4. The armor system of claim 2, wherein said internal ballistic protection element comprises particle fill comprising at least one of: synthetic granular elements, naturally occurring organic, and mineral elements, wherein the areas of contact between the outer perimeter sidewalls and the containment system form a seal, thereby obstructing leaking of the particle fill from the interior volume of the vessel.

5. The armor system of claim 1, wherein said at least one vessel element comprises at least two sets of parallel sidewalls; each set comprising at least two sidewalls; one set of sidewalls running perpendicular to and intersecting with the other set of parallel sidewalls to form a grid pattern, the number of parallel sidewalls within each sidewall set determining the number and arrangement of compartments within said vessel element.

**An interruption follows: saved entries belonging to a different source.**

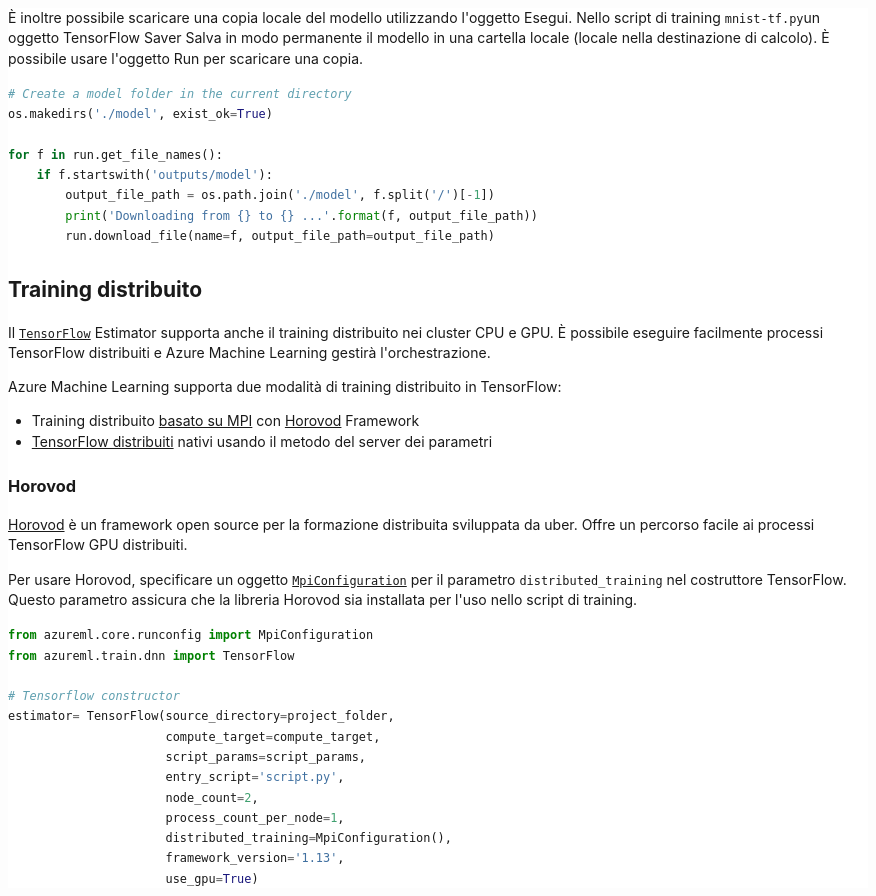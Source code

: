 È inoltre possibile scaricare una copia locale del modello utilizzando l'oggetto Esegui. Nello script di training `mnist-tf.py`un oggetto TensorFlow Saver Salva in modo permanente il modello in una cartella locale (locale nella destinazione di calcolo). È possibile usare l'oggetto Run per scaricare una copia.

```Python
# Create a model folder in the current directory
os.makedirs('./model', exist_ok=True)

for f in run.get_file_names():
    if f.startswith('outputs/model'):
        output_file_path = os.path.join('./model', f.split('/')[-1])
        print('Downloading from {} to {} ...'.format(f, output_file_path))
        run.download_file(name=f, output_file_path=output_file_path)
```

## <a name="distributed-training"></a>Training distribuito

Il [`TensorFlow`](https://docs.microsoft.com/python/api/azureml-train-core/azureml.train.dnn.tensorflow?view=azure-ml-py) Estimator supporta anche il training distribuito nei cluster CPU e GPU. È possibile eseguire facilmente processi TensorFlow distribuiti e Azure Machine Learning gestirà l'orchestrazione.

Azure Machine Learning supporta due modalità di training distribuito in TensorFlow:

- Training distribuito [basato su MPI](https://www.open-mpi.org/) con [Horovod](https://github.com/uber/horovod) Framework
- [TensorFlow distribuiti](https://www.tensorflow.org/deploy/distributed) nativi usando il metodo del server dei parametri

### <a name="horovod"></a>Horovod

[Horovod](https://github.com/uber/horovod) è un framework open source per la formazione distribuita sviluppata da uber. Offre un percorso facile ai processi TensorFlow GPU distribuiti.

Per usare Horovod, specificare un oggetto [`MpiConfiguration`](https://docs.microsoft.com/python/api/azureml-core/azureml.core.runconfig.mpiconfiguration?view=azure-ml-py) per il parametro `distributed_training` nel costruttore TensorFlow. Questo parametro assicura che la libreria Horovod sia installata per l'uso nello script di training.

```Python
from azureml.core.runconfig import MpiConfiguration
from azureml.train.dnn import TensorFlow

# Tensorflow constructor
estimator= TensorFlow(source_directory=project_folder,
                      compute_target=compute_target,
                      script_params=script_params,
                      entry_script='script.py',
                      node_count=2,
                      process_count_per_node=1,
                      distributed_training=MpiConfiguration(),
                      framework_version='1.13',
                      use_gpu=True)
```
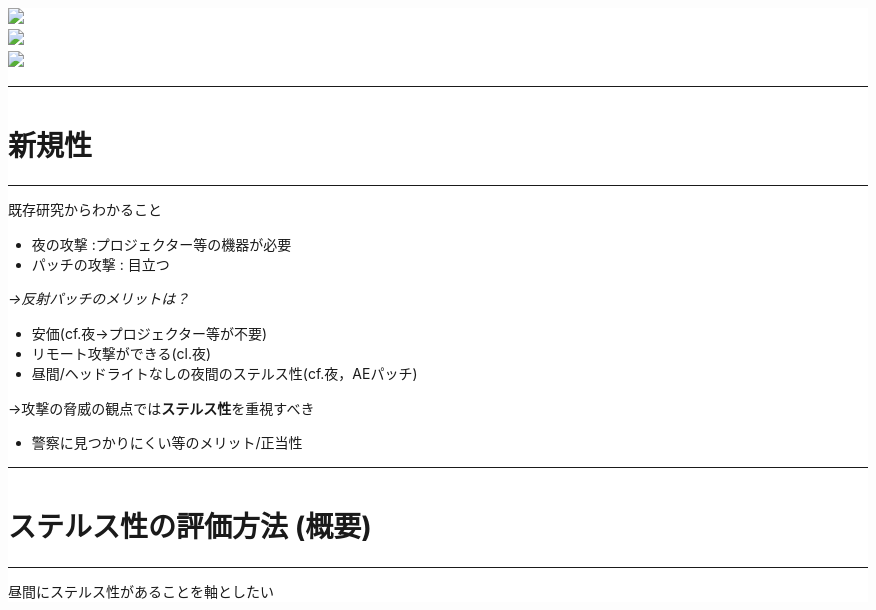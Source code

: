 <div class="grid grid-cols-3 gap-4">
  <div>
  <img src = https://static.wixstatic.com/media/a53494_617a29c7cca44db99ceea14ec6572431~mv2.png width =300>
  </div>
  <div>
<img src = https://ar5iv.labs.arxiv.org/html/2007.04137/assets/figures/intro2_a.png width = 300>
  </div>
  <div>
  <img src = https://149695847.v2.pressablecdn.com/wp-content/uploads/2020/08/Adversarial-attacks.png width = 300>
  </div>

</div>




---

# 新規性

<hr>

既存研究からわかること

- 夜の攻撃 :プロジェクター等の機器が必要
- パッチの攻撃 : 目立つ

<div v-click = "1">

*→反射パッチのメリットは？*

</div>

<div v-click = "2">

- 安価(cf.夜→プロジェクター等が不要)
- リモート攻撃ができる(cl.夜)
- 昼間/ヘッドライトなしの夜間のステルス性(cf.夜，AEパッチ)


</div>
<div v-click = "3">

→攻撃の脅威の観点では**ステルス性**を重視すべき
- 警察に見つかりにくい等のメリット/正当性

</div>



---

# ステルス性の評価方法 (概要)
<hr>

昼間にステルス性があることを軸としたい
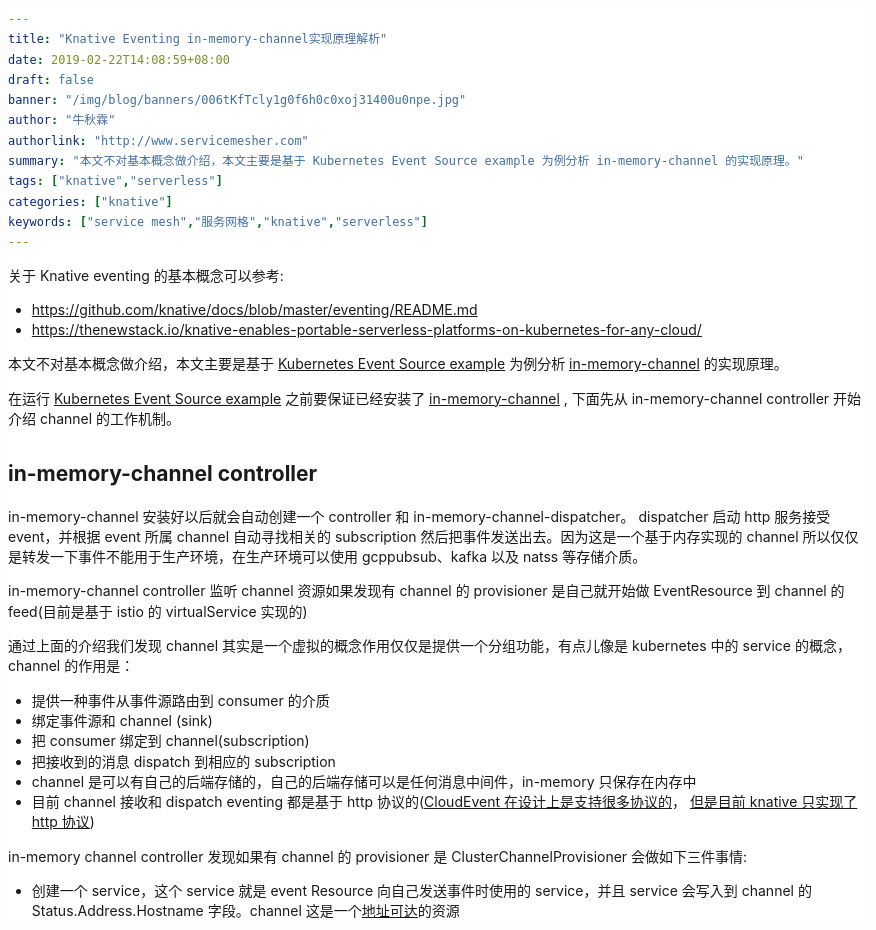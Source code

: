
 ```yaml
---
title: "Knative Eventing in-memory-channel实现原理解析"
date: 2019-02-22T14:08:59+08:00
draft: false
banner: "/img/blog/banners/006tKfTcly1g0f6h0c0xoj31400u0npe.jpg"
author: "牛秋霖"
authorlink: "http://www.servicemesher.com"
summary: "本文不对基本概念做介绍，本文主要是基于 Kubernetes Event Source example 为例分析 in-memory-channel 的实现原理。"
tags: ["knative","serverless"]
categories: ["knative"]
keywords: ["service mesh","服务网格","knative","serverless"]
---
```


关于 Knative eventing 的基本概念可以参考:

- <https://github.com/knative/docs/blob/master/eventing/README.md>
- <https://thenewstack.io/knative-enables-portable-serverless-platforms-on-kubernetes-for-any-cloud/>

本文不对基本概念做介绍，本文主要是基于 [Kubernetes Event Source example](https://github.com/knative/docs/blob/master/eventing/samples/kubernetes-event-source/README.md) 为例分析 [in-memory-channel](https://github.com/knative/eventing/tree/master/config/provisioners/in-memory-channel) 的实现原理。

在运行 [Kubernetes Event Source example](https://github.com/knative/docs/blob/master/eventing/samples/kubernetes-event-source/README.md) 之前要保证已经安装了 [in-memory-channel](https://github.com/knative/eventing/tree/master/config/provisioners/in-memory-channel) , 下面先从 in-memory-channel controller 开始介绍 channel 的工作机制。

## in-memory-channel controller

in-memory-channel 安装好以后就会自动创建一个 controller 和 in-memory-channel-dispatcher。 dispatcher 启动 http 服务接受 event，并根据 event 所属 channel 自动寻找相关的 subscription 然后把事件发送出去。因为这是一个基于内存实现的 channel 所以仅仅是转发一下事件不能用于生产环境，在生产环境可以使用 gcppubsub、kafka 以及 natss 等存储介质。

in-memory-channel controller 监听 channel 资源如果发现有 channel 的 provisioner 是自己就开始做 EventResource 到 channel 的 feed(目前是基于 istio 的 virtualService 实现的)

通过上面的介绍我们发现 channel 其实是一个虚拟的概念作用仅仅是提供一个分组功能，有点儿像是 kubernetes 中的 service 的概念，channel 的作用是：

- 提供一种事件从事件源路由到 consumer 的介质
- 绑定事件源和 channel (sink)
- 把 consumer 绑定到 channel(subscription)
- 把接收到的消息 dispatch 到相应的 subscription
- channel 是可以有自己的后端存储的，自己的后端存储可以是任何消息中间件，in-memory 只保存在内存中
- 目前 channel 接收和 dispatch eventing 都是基于 http 协议的([CloudEvent 在设计上是支持很多协议的](https://github.com/cloudevents/spec/blob/v0.1/spec.md#protocol)， [但是目前 knative 只实现了 http 协议](https://github.com/knative/eventing/blob/master/docs/spec/interfaces.md#addressable))

in-memory channel controller 发现如果有 channel 的 provisioner 是 ClusterChannelProvisioner 会做如下三件事情:

- 创建一个 service，这个 service 就是 event Resource 向自己发送事件时使用的 service，并且 service 会写入到 channel 的 Status.Address.Hostname 字段。channel 这是一个[地址可达](https://github.com/knative/eventing/blob/master/docs/spec/interfaces.md#addressable)的资源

6. The armor system of claim 1, wherein the internal ballistic protection element comprises at least one plate or blocking element; the face perimeter of each plate or blocking element being the same shape and area of the interior perimeter of the compartment that said plate or blocking element occupies, allowing said at least one plate or blocking element to be contained within the volume of the compartment.

7. The armor system of claim 6, further comprising a spacing system comprising at least one object that at least partially fills the volume of a compartment and aids in the mitigation of a ballistic threat by at least partially absorbing the energy of the ballistic threat through the deformation of said spacing system.

8. The armor system of claim 7, wherein the spacing system comprises particle fill comprising at least one of: synthetic granular elements, naturally occurring organic, and mineral elements.

9. The armor system of claim 1, wherein the internal ballistic protection element comprises at least two plates, offset and parallel from one another, such that a ballistic threat must pass through said plates in series; the face perimeter of each plate being approximately the same shape and area of the interior perimeter that the compartment said plate occupies, allowing said plates to be contained within the volume of the combined sidewalls.

10. The armor system of claim 9, wherein the series of plates are offset by a rod spacing component comprising at least three spacing rods that run orthogonally off of the face of a plate to separate said plate from the next plate in series; the dimensional length of the spacing rods being less than the depth of the sidewalls, allowing the internal ballistic protection element to be contained within the compartment of said vessel element.

11. The armor system of claim 9, wherein the plates are offset by a frame spacing component comprising at least three spacing rods that run orthogonally off of the face of at least one plate; each spacing rod being attached to at least one other spacing rod by at least one lateral framing rod member; the frame spacing component separating said plate from the next plate in series; the overall depth of frame spacing component being less than the depth of the vessel sidewalls, allowing the internal ballistic protection element to be contained within the compartment of said vessel element.

12. The armor system of claim 9, wherein said plates are offset by particle fill comprising at least one of: synthetic granular elements, naturally occurring organic, and mineral elements, the particle fill separating each plate from the next plate in series; the volume of fill not exceeding the volume of the internal volume formed by the vessel sidewalls, thereby allowing the combined particle fill and plates to be contained completely within the compartment of said vessel.